Kevin McCarthy has been planning this ascension since the beginning of his political career. He's an establishment man all the way, and in the establishment, money talks. (In fact, money's "speech" has even got constitutional protection.) It's how power is built and it's not exclusive to the Republicans. Democrats do it exactly the same way.
But all is not lost for the Tea Party insurgents. According to Costa:
much of the attention has already turned to the race to replace McCarthy as whip, with three members — Reps. Steve Scalise (La.), Peter Roskam (Ill.) and Marlin A. Stutzman (Ind.) — competing for the third-ranking job.
Behind the scenes, Scalise, chairman of the conservative Republican Study Committee, and his boosters were making the argument that the right needed to get behind a southern conservative and not let the House’s current establishment control all three top positions.

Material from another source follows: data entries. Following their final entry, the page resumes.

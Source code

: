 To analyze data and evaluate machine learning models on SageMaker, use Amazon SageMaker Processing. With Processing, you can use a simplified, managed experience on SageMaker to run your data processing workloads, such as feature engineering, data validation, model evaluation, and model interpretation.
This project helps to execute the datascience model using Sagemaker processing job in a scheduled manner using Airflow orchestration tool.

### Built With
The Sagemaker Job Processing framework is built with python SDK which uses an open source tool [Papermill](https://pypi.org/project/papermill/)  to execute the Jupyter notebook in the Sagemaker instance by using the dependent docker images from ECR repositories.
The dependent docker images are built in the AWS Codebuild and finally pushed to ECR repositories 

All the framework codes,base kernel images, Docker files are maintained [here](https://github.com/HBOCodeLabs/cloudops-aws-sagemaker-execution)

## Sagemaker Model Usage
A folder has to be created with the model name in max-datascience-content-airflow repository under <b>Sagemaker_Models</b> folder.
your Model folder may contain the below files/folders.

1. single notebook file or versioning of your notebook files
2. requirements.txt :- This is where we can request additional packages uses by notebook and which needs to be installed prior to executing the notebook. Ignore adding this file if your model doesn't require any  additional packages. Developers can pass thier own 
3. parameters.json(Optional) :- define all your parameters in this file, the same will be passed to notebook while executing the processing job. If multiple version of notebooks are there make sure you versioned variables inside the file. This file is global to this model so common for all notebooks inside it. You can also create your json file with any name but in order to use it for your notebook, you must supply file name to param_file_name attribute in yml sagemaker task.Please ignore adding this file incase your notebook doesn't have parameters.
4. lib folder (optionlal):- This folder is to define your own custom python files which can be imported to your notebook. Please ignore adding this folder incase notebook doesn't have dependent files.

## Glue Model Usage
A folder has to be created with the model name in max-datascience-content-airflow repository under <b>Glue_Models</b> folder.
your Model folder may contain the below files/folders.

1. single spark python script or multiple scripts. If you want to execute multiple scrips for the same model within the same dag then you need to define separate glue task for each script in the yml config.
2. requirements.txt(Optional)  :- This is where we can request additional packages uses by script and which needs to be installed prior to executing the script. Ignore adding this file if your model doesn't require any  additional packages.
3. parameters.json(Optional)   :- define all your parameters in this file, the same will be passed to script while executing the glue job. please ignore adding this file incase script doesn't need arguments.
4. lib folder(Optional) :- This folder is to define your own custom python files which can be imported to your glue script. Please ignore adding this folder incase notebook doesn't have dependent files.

Roskam, a dutiful member of the current leadership team as chief deputy whip, was finding some support, but he was also having trouble countering Scalise’s case with many members who are frustrated with how things have played out.
So perhaps the Tea Partyers will have one of their own in the leadership after all -- where he will have to build his political base. And to do that he will need money. And so it goes.
One last note about Kevin McCarthy. The good news for him is that unlike his predecessor, being seen as a squish on immigration (although he isn't really) will never hurt him in his district in California. In fact, it will help him keep his seat. Gov. Pete Wilson pretty much destroyed the GOP in his state with his immigrant bashing nearly two decades ago and California Republicans aren't about to singe their fingers on that burner again.
This makes McCarthy a soothing choice for the Republican establishment. They do not like to have leaders in unsafe districts. Being a leader from a blue state will spare him a challenge from the Tea Party, the fear running through every red state Republican after Cantor's ignominious loss. (In California, the Tea Party is three guys idly wandering through the farmers market with a Gadsden flag in one hand and a Venti double soy macchiato in the other.) In an odd way, he's as safe as it gets for Republican lawmakers these days.
But that may not last for McCarthy or any other blue state Republican. Right now McCarthy's district is only one-third Hispanic. But not for long. And while some Tea Partyers out in the country may think he's some kind of left-wing amnesty supporter, his constituents will know better. Considering California's jungle primary system, it's entirely possible that the next GOP majority leader will eventually lose his seat in a primary just as his predecessor did -- to a progressive Democrat, probably a Latino. Wouldn't that be something?